» **EXERCISE GOAL**
Pull every line that includes the word "public" from the data.

Collected data
===============

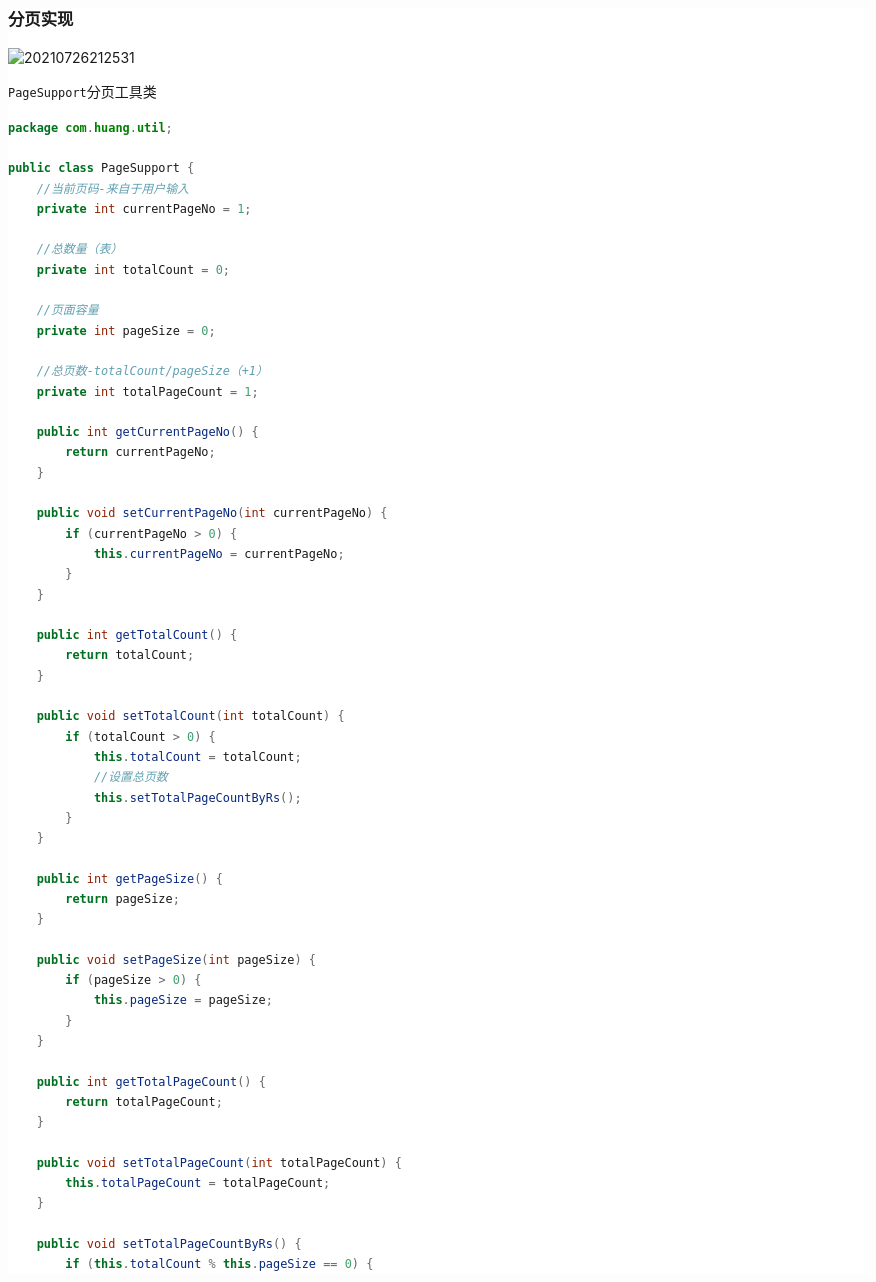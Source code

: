 ### 分页实现

![20210726212531](https://gitee.com/heavenmei/java-study/raw/master/img/20210805114908.png)

`PageSupport`分页工具类

```java
package com.huang.util;

public class PageSupport {
    //当前页码-来自于用户输入
    private int currentPageNo = 1;

    //总数量（表）
    private int totalCount = 0;

    //页面容量
    private int pageSize = 0;

    //总页数-totalCount/pageSize（+1）
    private int totalPageCount = 1;

    public int getCurrentPageNo() {
        return currentPageNo;
    }

    public void setCurrentPageNo(int currentPageNo) {
        if (currentPageNo > 0) {
            this.currentPageNo = currentPageNo;
        }
    }

    public int getTotalCount() {
        return totalCount;
    }

    public void setTotalCount(int totalCount) {
        if (totalCount > 0) {
            this.totalCount = totalCount;
            //设置总页数
            this.setTotalPageCountByRs();
        }
    }

    public int getPageSize() {
        return pageSize;
    }

    public void setPageSize(int pageSize) {
        if (pageSize > 0) {
            this.pageSize = pageSize;
        }
    }

    public int getTotalPageCount() {
        return totalPageCount;
    }

    public void setTotalPageCount(int totalPageCount) {
        this.totalPageCount = totalPageCount;
    }

    public void setTotalPageCountByRs() {
        if (this.totalCount % this.pageSize == 0) {
```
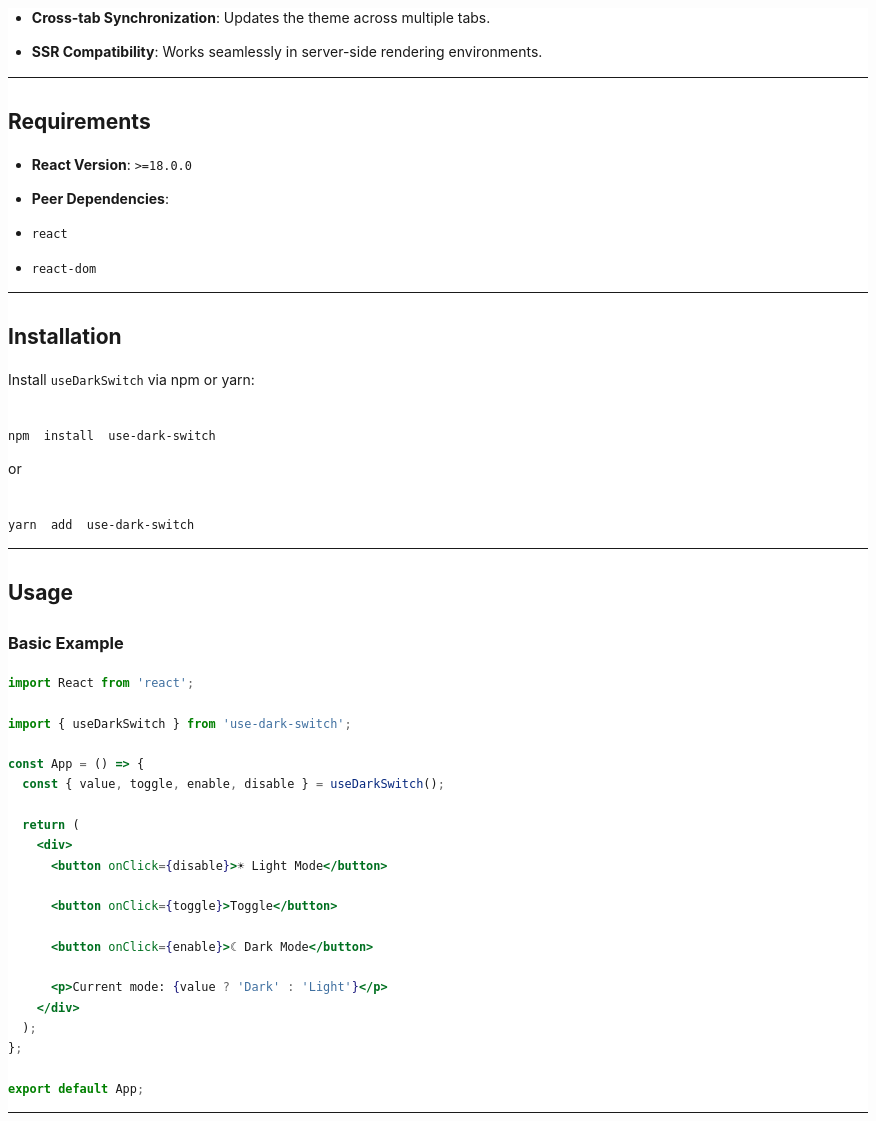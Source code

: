 - **Cross-tab Synchronization**: Updates the theme across multiple tabs.

- **SSR Compatibility**: Works seamlessly in server-side rendering environments.

---

## Requirements

- **React Version**: `>=18.0.0`

- **Peer Dependencies**:

- `react`

- `react-dom`

---

## Installation

Install `useDarkSwitch` via npm or yarn:

```bash

npm  install  use-dark-switch

```

or

```bash

yarn  add  use-dark-switch

```

---

## Usage

### Basic Example

```jsx
import React from 'react';

import { useDarkSwitch } from 'use-dark-switch';

const App = () => {
  const { value, toggle, enable, disable } = useDarkSwitch();

  return (
    <div>
      <button onClick={disable}>☀ Light Mode</button>

      <button onClick={toggle}>Toggle</button>

      <button onClick={enable}>☾ Dark Mode</button>

      <p>Current mode: {value ? 'Dark' : 'Light'}</p>
    </div>
  );
};

export default App;
```

---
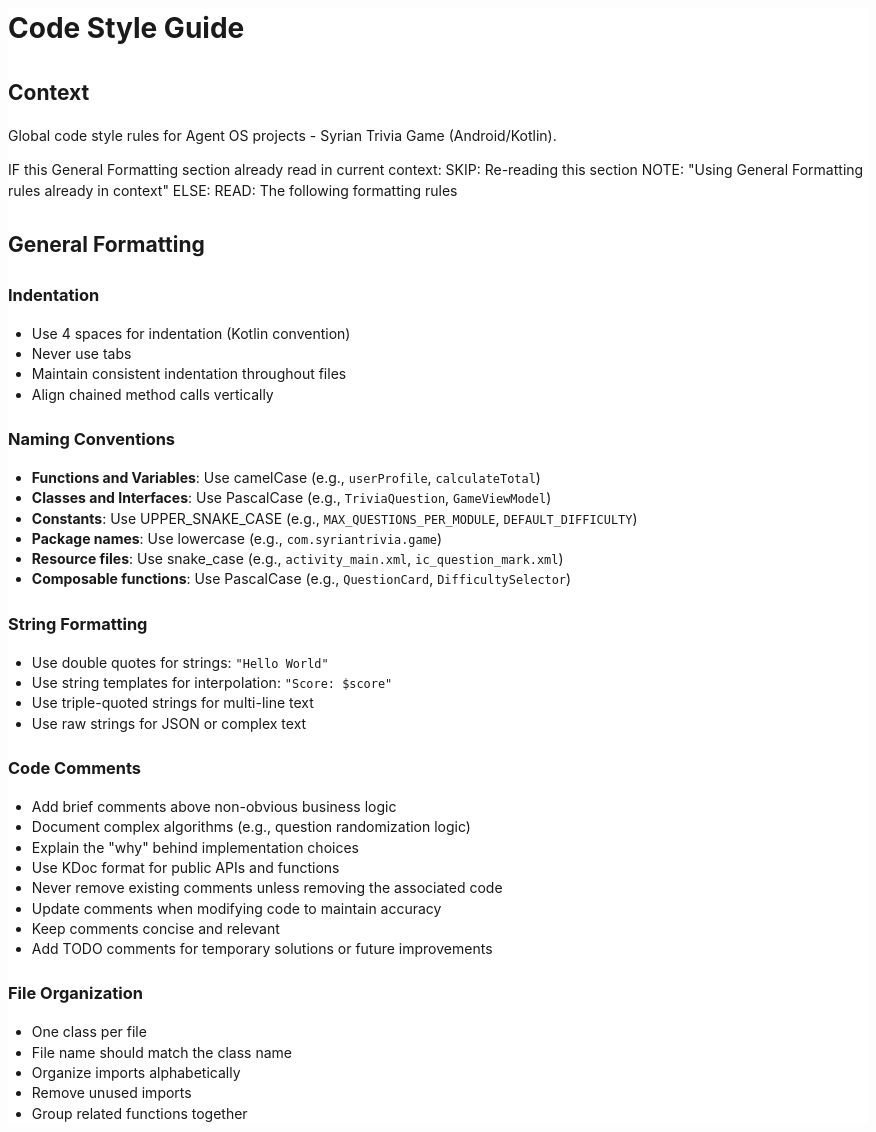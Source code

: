 # Code Style Guide

## Context
Global code style rules for Agent OS projects - Syrian Trivia Game (Android/Kotlin).

<conditional-block context-check="general-formatting">
IF this General Formatting section already read in current context:
  SKIP: Re-reading this section
  NOTE: "Using General Formatting rules already in context"
ELSE:
  READ: The following formatting rules

## General Formatting

### Indentation
- Use 4 spaces for indentation (Kotlin convention)
- Never use tabs
- Maintain consistent indentation throughout files
- Align chained method calls vertically

### Naming Conventions
- **Functions and Variables**: Use camelCase (e.g., `userProfile`, `calculateTotal`)
- **Classes and Interfaces**: Use PascalCase (e.g., `TriviaQuestion`, `GameViewModel`)
- **Constants**: Use UPPER_SNAKE_CASE (e.g., `MAX_QUESTIONS_PER_MODULE`, `DEFAULT_DIFFICULTY`)
- **Package names**: Use lowercase (e.g., `com.syriantrivia.game`)
- **Resource files**: Use snake_case (e.g., `activity_main.xml`, `ic_question_mark.xml`)
- **Composable functions**: Use PascalCase (e.g., `QuestionCard`, `DifficultySelector`)

### String Formatting
- Use double quotes for strings: `"Hello World"`
- Use string templates for interpolation: `"Score: $score"`
- Use triple-quoted strings for multi-line text
- Use raw strings for JSON or complex text

### Code Comments
- Add brief comments above non-obvious business logic
- Document complex algorithms (e.g., question randomization logic)
- Explain the "why" behind implementation choices
- Use KDoc format for public APIs and functions
- Never remove existing comments unless removing the associated code
- Update comments when modifying code to maintain accuracy
- Keep comments concise and relevant
- Add TODO comments for temporary solutions or future improvements

### File Organization
- One class per file
- File name should match the class name
- Organize imports alphabetically
- Remove unused imports
- Group related functions together
  </conditional-block>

===============

» **ANSWER TO THIS PROBLEM**
public class PageSupport {
    public int getCurrentPageNo() {
    public void setCurrentPageNo(int currentPageNo) {
    public int getTotalCount() {
    public void setTotalCount(int totalCount) {
    public int getPageSize() {
    public void setPageSize(int pageSize) {
    public int getTotalPageCount() {
    public void setTotalPageCount(int totalPageCount) {
    public void setTotalPageCountByRs() {
- Use KDoc format for public APIs and functions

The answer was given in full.